***** Supplied records *****

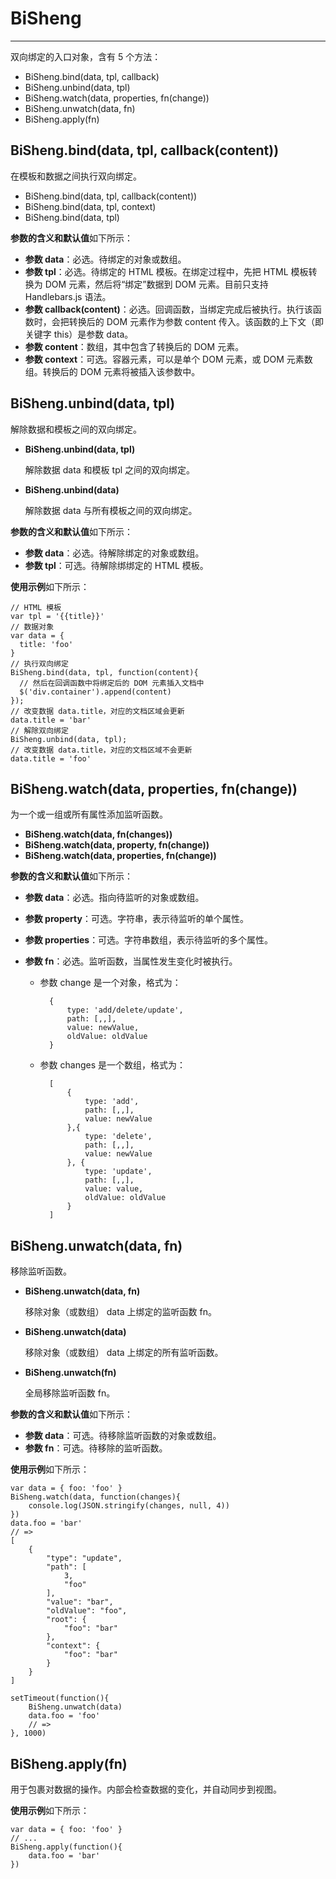 # BiSheng
---

双向绑定的入口对象，含有 5 个方法：
* BiSheng.bind(data, tpl, callback)
* BiSheng.unbind(data, tpl)
* BiSheng.watch(data, properties, fn(change))
* BiSheng.unwatch(data, fn)
* BiSheng.apply(fn)

## BiSheng.bind(data, tpl, callback(content))

在模板和数据之间执行双向绑定。

* BiSheng.bind(data, tpl, callback(content))
* BiSheng.bind(data, tpl, context)
* BiSheng.bind(data, tpl)

**参数的含义和默认值**如下所示：

* **参数 data**：必选。待绑定的对象或数组。
* **参数 tpl**：必选。待绑定的 HTML 模板。在绑定过程中，先把 HTML 模板转换为 DOM 元素，然后将“绑定”数据到 DOM 元素。目前只支持 Handlebars.js 语法。
* **参数 callback(content)**：必选。回调函数，当绑定完成后被执行。执行该函数时，会把转换后的 DOM 元素作为参数 content 传入。该函数的上下文（即关键字 this）是参数 data。
* **参数 content**：数组，其中包含了转换后的 DOM 元素。
* **参数 context**：可选。容器元素，可以是单个  DOM 元素，或 DOM 元素数组。转换后的 DOM 元素将被插入该参数中。

## BiSheng.unbind(data, tpl)

解除数据和模板之间的双向绑定。

* **BiSheng.unbind(data, tpl)**

    解除数据 data 和模板 tpl 之间的双向绑定。

* **BiSheng.unbind(data)**

    解除数据 data 与所有模板之间的双向绑定。


**参数的含义和默认值**如下所示：

* **参数 data**：必选。待解除绑定的对象或数组。
* **参数 tpl**：可选。待解除绑绑定的 HTML 模板。

**使用示例**如下所示：

    // HTML 模板
    var tpl = '{{title}}'
    // 数据对象
    var data = {
      title: 'foo'
    }
    // 执行双向绑定
    BiSheng.bind(data, tpl, function(content){
      // 然后在回调函数中将绑定后的 DOM 元素插入文档中
      $('div.container').append(content)
    });
    // 改变数据 data.title，对应的文档区域会更新
    data.title = 'bar'
    // 解除双向绑定
    BiSheng.unbind(data, tpl);
    // 改变数据 data.title，对应的文档区域不会更新
    data.title = 'foo'

## BiSheng.watch(data, properties, fn(change))

为一个或一组或所有属性添加监听函数。
<!--Attach default handler function to all properties.-->

* **BiSheng.watch(data, fn(changes))**
* **BiSheng.watch(data, property, fn(change))**
* **BiSheng.watch(data, properties, fn(change))**

**参数的含义和默认值**如下所示：

* **参数 data**：必选。指向待监听的对象或数组。
* **参数 property**：可选。字符串，表示待监听的单个属性。
* **参数 properties**：可选。字符串数组，表示待监听的多个属性。
* **参数 fn**：必选。监听函数，当属性发生变化时被执行。
    
    * 参数 change 是一个对象，格式为：

            {
                type: 'add/delete/update',
                path: [,,],
                value: newValue,
                oldValue: oldValue
            }

    * 参数 changes 是一个数组，格式为：
    
            [
                {
                    type: 'add',
                    path: [,,],
                    value: newValue
                },{
                    type: 'delete',
                    path: [,,],
                    value: newValue
                }, {
                    type: 'update',
                    path: [,,],
                    value: value,
                    oldValue: oldValue
                }
            ]

## BiSheng.unwatch(data, fn)

移除监听函数。

* **BiSheng.unwatch(data, fn)**
    
    移除对象（或数组） data 上绑定的监听函数 fn。

* **BiSheng.unwatch(data)**

    移除对象（或数组） data 上绑定的所有监听函数。

* **BiSheng.unwatch(fn)**

    全局移除监听函数 fn。


**参数的含义和默认值**如下所示：

* **参数 data**：可选。待移除监听函数的对象或数组。
* **参数 fn**：可选。待移除的监听函数。

**使用示例**如下所示：

    var data = { foo: 'foo' }
    BiSheng.watch(data, function(changes){
        console.log(JSON.stringify(changes, null, 4))
    })
    data.foo = 'bar'
    // =>
    [
        {
            "type": "update",
            "path": [
                3,
                "foo"
            ],
            "value": "bar",
            "oldValue": "foo",
            "root": {
                "foo": "bar"
            },
            "context": {
                "foo": "bar"
            }
        }
    ]
    
    setTimeout(function(){
        BiSheng.unwatch(data)
        data.foo = 'foo'
        // => 
    }, 1000)

## BiSheng.apply(fn)

用于包裹对数据的操作。内部会检查数据的变化，并自动同步到视图。

**使用示例**如下所示：

    var data = { foo: 'foo' }
    // ...
    BiSheng.apply(function(){
        data.foo = 'bar'
    })

<script>
    $('div.catalog ul').addClass('pre')
</script>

*****

» Exercise
Pictures aside, the material must be written out word for word.

» Task result
 # BiSheng
---

双向绑定的入口对象，含有 5 个方法：
* BiSheng.bind(data, tpl, callback)
* BiSheng.unbind(data, tpl)
* BiSheng.watch(data, properties, fn(change))
* BiSheng.unwatch(data, fn)
* BiSheng.apply(fn)

## BiSheng.bind(data, tpl, callback(content))

在模板和数据之间执行双向绑定。

* BiSheng.bind(data, tpl, callback(content))
* BiSheng.bind(data, tpl, context)
* BiSheng.bind(data, tpl)

**参数的含义和默认值**如下所示：

* **参数 data**：必选。待绑定的对象或数组。
* **参数 tpl**：必选。待绑定的 HTML 模板。在绑定过程中，先把 HTML 模板转换为 DOM 元素，然后将“绑定”数据到 DOM 元素。目前只支持 Handlebars.js 语法。
* **参数 callback(content)**：必选。回调函数，当绑定完成后被执行。执行该函数时，会把转换后的 DOM 元素作为参数 content 传入。该函数的上下文（即关键字 this）是参数 data。
* **参数 content**：数组，其中包含了转换后的 DOM 元素。
* **参数 context**：可选。容器元素，可以是单个  DOM 元素，或 DOM 元素数组。转换后的 DOM 元素将被插入该参数中。

## BiSheng.unbind(data, tpl)

解除数据和模板之间的双向绑定。

* **BiSheng.unbind(data, tpl)**

    解除数据 data 和模板 tpl 之间的双向绑定。

* **BiSheng.unbind(data)**

    解除数据 data 与所有模板之间的双向绑定。


**参数的含义和默认值**如下所示：

* **参数 data**：必选。待解除绑定的对象或数组。
* **参数 tpl**：可选。待解除绑绑定的 HTML 模板。

**使用示例**如下所示：

    // HTML 模板
    var tpl = '{{title}}'
    // 数据对象
    var data = {
      title: 'foo'
    }
    // 执行双向绑定
    BiSheng.bind(data, tpl, function(content){
      // 然后在回调函数中将绑定后的 DOM 元素插入文档中
      $('div.container').append(content)
    });
    // 改变数据 data.title，对应的文档区域会更新
    data.title = 'bar'
    // 解除双向绑定
    BiSheng.unbind(data, tpl);
    // 改变数据 data.title，对应的文档区域不会更新
    data.title = 'foo'

## BiSheng.watch(data, properties, fn(change))

为一个或一组或所有属性添加监听函数。
<!--Attach default handler function to all properties.-->

* **BiSheng.watch(data, fn(changes))**
* **BiSheng.watch(data, property, fn(change))**
* **BiSheng.watch(data, properties, fn(change))**

**参数的含义和默认值**如下所示：

* **参数 data**：必选。指向待监听的对象或数组。
* **参数 property**：可选。字符串，表示待监听的单个属性。
* **参数 properties**：可选。字符串数组，表示待监听的多个属性。
* **参数 fn**：必选。监听函数，当属性发生变化时被执行。
    
    * 参数 change 是一个对象，格式为：

            {
                type: 'add/delete/update',
                path: [,,],
                value: newValue,
                oldValue: oldValue
            }

    * 参数 changes 是一个数组，格式为：
    
            [
                {
                    type: 'add',
                    path: [,,],
                    value: newValue
                },{
                    type: 'delete',
                    path: [,,],
                    value: newValue
                }, {
                    type: 'update',
                    path: [,,],
                    value: value,
                    oldValue: oldValue
                }
            ]

## BiSheng.unwatch(data, fn)

移除监听函数。

* **BiSheng.unwatch(data, fn)**
    
    移除对象（或数组） data 上绑定的监听函数 fn。

* **BiSheng.unwatch(data)**

    移除对象（或数组） data 上绑定的所有监听函数。

* **BiSheng.unwatch(fn)**

    全局移除监听函数 fn。


**参数的含义和默认值**如下所示：

* **参数 data**：可选。待移除监听函数的对象或数组。
* **参数 fn**：可选。待移除的监听函数。

**使用示例**如下所示：

    var data = { foo: 'foo' }
    BiSheng.watch(data, function(changes){
        console.log(JSON.stringify(changes, null, 4))
    })
    data.foo = 'bar'
    // =>
    [
        {
            "type": "update",
            "path": [
                3,
                "foo"
            ],
            "value": "bar",
            "oldValue": "foo",
            "root": {
                "foo": "bar"
            },
            "context": {
                "foo": "bar"
            }
        }
    ]
    
    setTimeout(function(){
        BiSheng.unwatch(data)
        data.foo = 'foo'
        // => 
    }, 1000)

## BiSheng.apply(fn)

用于包裹对数据的操作。内部会检查数据的变化，并自动同步到视图。

**使用示例**如下所示：

    var data = { foo: 'foo' }
    // ...
    BiSheng.apply(function(){
        data.foo = 'bar'
    })

<script>
    $('div.catalog ul').addClass('pre')
</script>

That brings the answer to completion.